The Zeigarnik Effect: How To Overcome Resistance To Starting New Habits
In 1927, a class of university students and their professor visited a restaurant in Berlin, Germany. [1]
The waiter took their orders, including special requests, but refrained from writing them down.
This isn’t going to end well, they all thought.
But, after a short wait, all the diners received exactly what they’d ordered, without error.
After dinner, outside on the street, Russian psychologist Bluma Zeigarnik realised she’d left her scarf behind in the restaurant.
She returned, found the waiter with the photographic memory and asked him if he’d seen it.
But her question was met with a blank stare: He had no idea who she was or where she sat.
“How can you have forgotten” she asked him incredulously. “Especially with your super memory!”
The waiter replied matter-of-factly: “I keep every order in my head – until it is served.”
The Zeigarnik Effect
We seldom forget uncompleted habits; they persist in our consciousness and don’t let up, vying for our attention like little children, until we give it to them.
For example, If you’re writing as part of a daily writing habit and you’re interrupted, it’s likely you’ll want to return to is as soon as possible.
On the other hand, once we’ve completed a habit and checked it off our mental “to-do” list, it’s erased from our memory.
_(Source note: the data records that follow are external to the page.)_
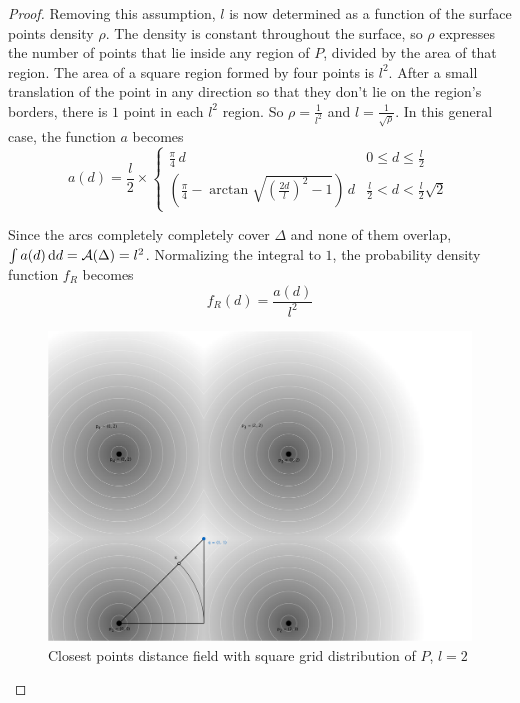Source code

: \begin{proof}
Removing this assumption, $l$ is now determined as a function of the surface points density $\rho$. The density is constant throughout the surface, so $\rho$ expresses the number of points that lie inside any region of $P$, divided by the area of that region. The area of a square region formed by four points is $l^2$. After a small translation of the point in any direction so that they don't lie on the region's borders, there is $1$ point in each $l^2$ region. So $\rho = \frac{1}{l^2}$ and $l = \frac{1}{\sqrt{\rho}}$. In this general case, the function $a$ becomes
\begin{equation}
a(d) = \frac{l}{2} \times \begin{cases}
	\frac{\pi}{4} \, d & 0 \leq d \leq \frac{l}{2} \\
	\left( \frac{\pi}{4} - \arctan{\sqrt{\left( \frac{2d}{l} \right)^2 - 1}} \right) \, d & \frac{l}{2} < d < \frac{l}{2} \sqrt{2}
\end{cases}
\end{equation}

Since the arcs completely completely cover $\Delta$ and none of them overlap, $\int a(d) \, \mathrm{d} d = \mathcal{A}(\Delta) = l^2$. Normalizing the integral to $1$, the probability density function $f_R$ becomes
\begin{equation}
f_R(d) = \frac{a(d)}{l^2}
\end{equation}

\begin{figure}[h]
\centering
\includegraphics[width=.9\textwidth]{fig/sq_grid.pdf}
\caption{Closest points distance field with square grid distribution of $P$, $l = 2$}
\label{fig:sq_grid}
\end{figure}

\end{proof}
This is known as “The Zeigarnik Effect” (after Bluma Zeigarnik).
In their book, Social Psychology and Human Nature, Roy Baumeister and Brad J. Bushman describe the Zeigarnik Effect as follows:
The Zeigarnik Effect is the tendency to experience intrusive thoughts about an objective that was once pursued and left incomplete. [2]
Almost 60 years after Zeigarnik’s research, Kenneth McGraw and his colleagues carried out another test of the Zeigarnik effect.
In it, participants had to do a really tricky puzzle; except they were interrupted before any of them could solve it and told the study was over.
Despite this, nearly 90% carried on working on the puzzle anyway. [3]
It seems to be human nature to finish what we start and, if it is not finished, we experience discomfort.
Do you see where this is going?
Implementing the Zeigarnik Effect
What the Zeigarnik effect teaches is that the secret to overcoming resistance to new habits is not only to start, but as Leo Babauta says: “make it so easy, you can’t say no”. [4]
When we think of starting a new habit, we tend to think of the entire sequence of actions that’s needed to necessitate its completion.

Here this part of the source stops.